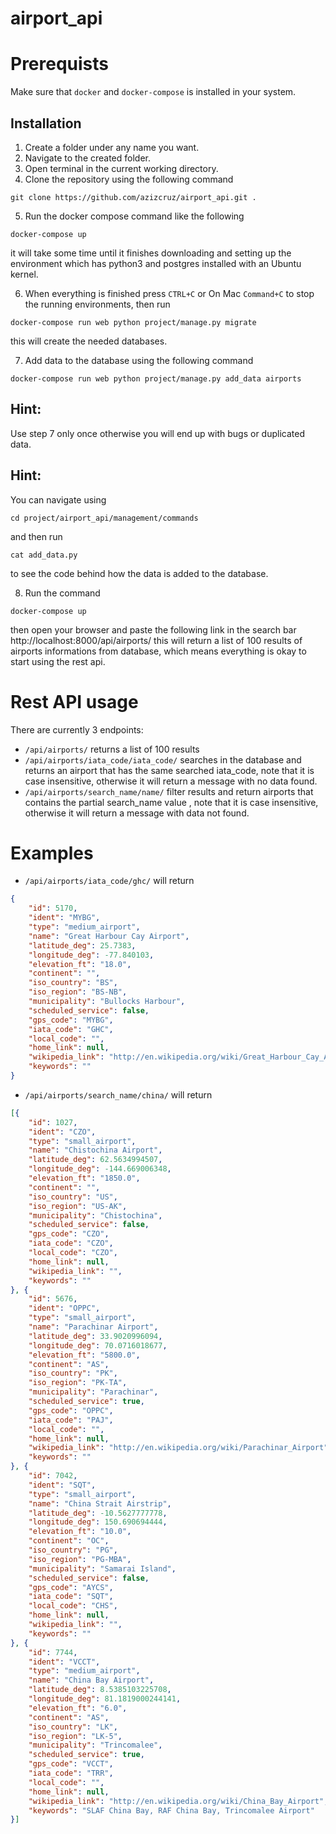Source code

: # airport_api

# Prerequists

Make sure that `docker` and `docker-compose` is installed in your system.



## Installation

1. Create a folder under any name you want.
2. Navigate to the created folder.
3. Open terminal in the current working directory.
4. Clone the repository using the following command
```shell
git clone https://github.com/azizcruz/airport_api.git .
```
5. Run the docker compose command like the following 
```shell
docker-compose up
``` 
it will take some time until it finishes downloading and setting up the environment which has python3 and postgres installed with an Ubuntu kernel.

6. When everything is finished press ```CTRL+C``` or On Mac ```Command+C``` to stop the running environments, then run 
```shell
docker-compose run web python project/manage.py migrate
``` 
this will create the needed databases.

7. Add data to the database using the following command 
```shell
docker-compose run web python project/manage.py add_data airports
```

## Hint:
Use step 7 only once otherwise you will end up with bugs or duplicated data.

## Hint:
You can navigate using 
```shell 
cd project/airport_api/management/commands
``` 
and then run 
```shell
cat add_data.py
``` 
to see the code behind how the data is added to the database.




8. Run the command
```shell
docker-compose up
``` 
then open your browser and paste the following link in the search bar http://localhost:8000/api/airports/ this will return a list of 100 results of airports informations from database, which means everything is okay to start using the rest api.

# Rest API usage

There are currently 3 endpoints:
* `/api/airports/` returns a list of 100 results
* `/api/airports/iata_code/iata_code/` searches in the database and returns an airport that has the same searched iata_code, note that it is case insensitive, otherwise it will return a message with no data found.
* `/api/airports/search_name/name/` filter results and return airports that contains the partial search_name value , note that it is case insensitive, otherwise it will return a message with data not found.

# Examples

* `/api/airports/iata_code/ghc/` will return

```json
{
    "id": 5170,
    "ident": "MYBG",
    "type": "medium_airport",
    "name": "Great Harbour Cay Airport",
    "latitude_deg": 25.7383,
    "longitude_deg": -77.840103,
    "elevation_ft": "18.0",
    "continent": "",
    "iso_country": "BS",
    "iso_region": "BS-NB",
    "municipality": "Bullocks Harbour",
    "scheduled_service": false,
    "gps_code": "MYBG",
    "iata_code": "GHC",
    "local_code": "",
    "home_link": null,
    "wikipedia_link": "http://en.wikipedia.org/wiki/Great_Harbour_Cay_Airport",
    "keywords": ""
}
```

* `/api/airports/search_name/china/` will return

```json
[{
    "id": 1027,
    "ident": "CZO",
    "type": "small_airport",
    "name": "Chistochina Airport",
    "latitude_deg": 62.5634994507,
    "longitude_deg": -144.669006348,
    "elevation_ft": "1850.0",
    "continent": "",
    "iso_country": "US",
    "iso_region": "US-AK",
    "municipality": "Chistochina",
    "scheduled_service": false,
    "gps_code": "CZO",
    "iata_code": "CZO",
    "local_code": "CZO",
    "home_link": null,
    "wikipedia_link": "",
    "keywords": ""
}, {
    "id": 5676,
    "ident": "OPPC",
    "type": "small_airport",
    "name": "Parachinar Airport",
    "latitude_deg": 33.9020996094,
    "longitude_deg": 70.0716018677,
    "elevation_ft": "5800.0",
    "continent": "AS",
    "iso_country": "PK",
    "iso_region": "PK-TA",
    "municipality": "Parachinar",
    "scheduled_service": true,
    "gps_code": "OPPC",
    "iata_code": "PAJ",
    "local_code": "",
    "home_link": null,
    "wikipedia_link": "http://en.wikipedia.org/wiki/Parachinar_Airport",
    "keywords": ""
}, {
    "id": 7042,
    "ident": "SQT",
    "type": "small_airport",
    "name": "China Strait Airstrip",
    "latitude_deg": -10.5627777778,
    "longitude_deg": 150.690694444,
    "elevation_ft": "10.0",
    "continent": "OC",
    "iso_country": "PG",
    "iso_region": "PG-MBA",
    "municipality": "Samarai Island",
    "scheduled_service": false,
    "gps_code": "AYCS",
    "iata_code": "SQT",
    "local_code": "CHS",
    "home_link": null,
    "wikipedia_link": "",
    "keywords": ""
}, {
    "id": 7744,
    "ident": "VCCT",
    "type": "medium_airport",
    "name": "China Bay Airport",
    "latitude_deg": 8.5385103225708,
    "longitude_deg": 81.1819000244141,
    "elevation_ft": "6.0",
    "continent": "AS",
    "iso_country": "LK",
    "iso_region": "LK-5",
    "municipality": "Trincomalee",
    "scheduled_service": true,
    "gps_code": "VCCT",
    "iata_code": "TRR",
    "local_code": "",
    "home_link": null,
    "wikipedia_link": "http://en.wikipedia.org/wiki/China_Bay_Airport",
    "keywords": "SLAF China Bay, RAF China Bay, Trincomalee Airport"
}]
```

========

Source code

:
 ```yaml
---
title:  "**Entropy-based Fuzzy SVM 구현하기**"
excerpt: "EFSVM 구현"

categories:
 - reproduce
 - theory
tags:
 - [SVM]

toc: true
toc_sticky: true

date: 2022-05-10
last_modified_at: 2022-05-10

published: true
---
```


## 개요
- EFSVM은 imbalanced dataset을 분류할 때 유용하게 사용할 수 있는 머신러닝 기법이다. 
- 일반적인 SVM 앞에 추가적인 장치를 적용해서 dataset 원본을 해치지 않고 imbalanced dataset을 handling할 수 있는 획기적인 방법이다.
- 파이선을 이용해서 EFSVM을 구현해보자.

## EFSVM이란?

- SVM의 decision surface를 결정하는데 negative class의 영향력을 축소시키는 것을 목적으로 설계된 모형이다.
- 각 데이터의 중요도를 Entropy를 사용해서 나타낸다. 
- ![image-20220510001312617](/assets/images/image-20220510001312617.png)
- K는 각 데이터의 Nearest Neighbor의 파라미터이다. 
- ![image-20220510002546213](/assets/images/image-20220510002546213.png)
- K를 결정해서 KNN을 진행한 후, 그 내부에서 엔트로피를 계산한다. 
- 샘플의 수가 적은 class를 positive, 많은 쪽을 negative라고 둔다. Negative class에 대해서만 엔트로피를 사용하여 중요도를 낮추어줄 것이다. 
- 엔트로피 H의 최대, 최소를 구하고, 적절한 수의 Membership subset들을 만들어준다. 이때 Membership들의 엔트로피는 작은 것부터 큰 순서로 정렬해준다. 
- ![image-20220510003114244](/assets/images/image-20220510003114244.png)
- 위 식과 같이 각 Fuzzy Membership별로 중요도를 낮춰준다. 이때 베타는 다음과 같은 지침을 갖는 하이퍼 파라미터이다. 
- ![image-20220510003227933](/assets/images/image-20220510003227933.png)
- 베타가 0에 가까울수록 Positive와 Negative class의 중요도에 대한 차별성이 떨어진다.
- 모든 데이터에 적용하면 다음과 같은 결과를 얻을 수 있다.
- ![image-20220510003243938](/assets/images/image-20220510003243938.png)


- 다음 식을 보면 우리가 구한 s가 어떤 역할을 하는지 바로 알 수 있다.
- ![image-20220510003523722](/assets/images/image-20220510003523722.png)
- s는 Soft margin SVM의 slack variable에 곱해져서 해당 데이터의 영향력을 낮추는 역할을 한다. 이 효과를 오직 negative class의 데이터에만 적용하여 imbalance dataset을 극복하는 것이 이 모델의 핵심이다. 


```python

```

========

→ **Exercise aim**:
Lines from the entries that contain the word "true" are what the answer must hold.

→ **Exercise result**:
    "scheduled_service": true,
    "scheduled_service": true,
toc: true
toc_sticky: true
published: true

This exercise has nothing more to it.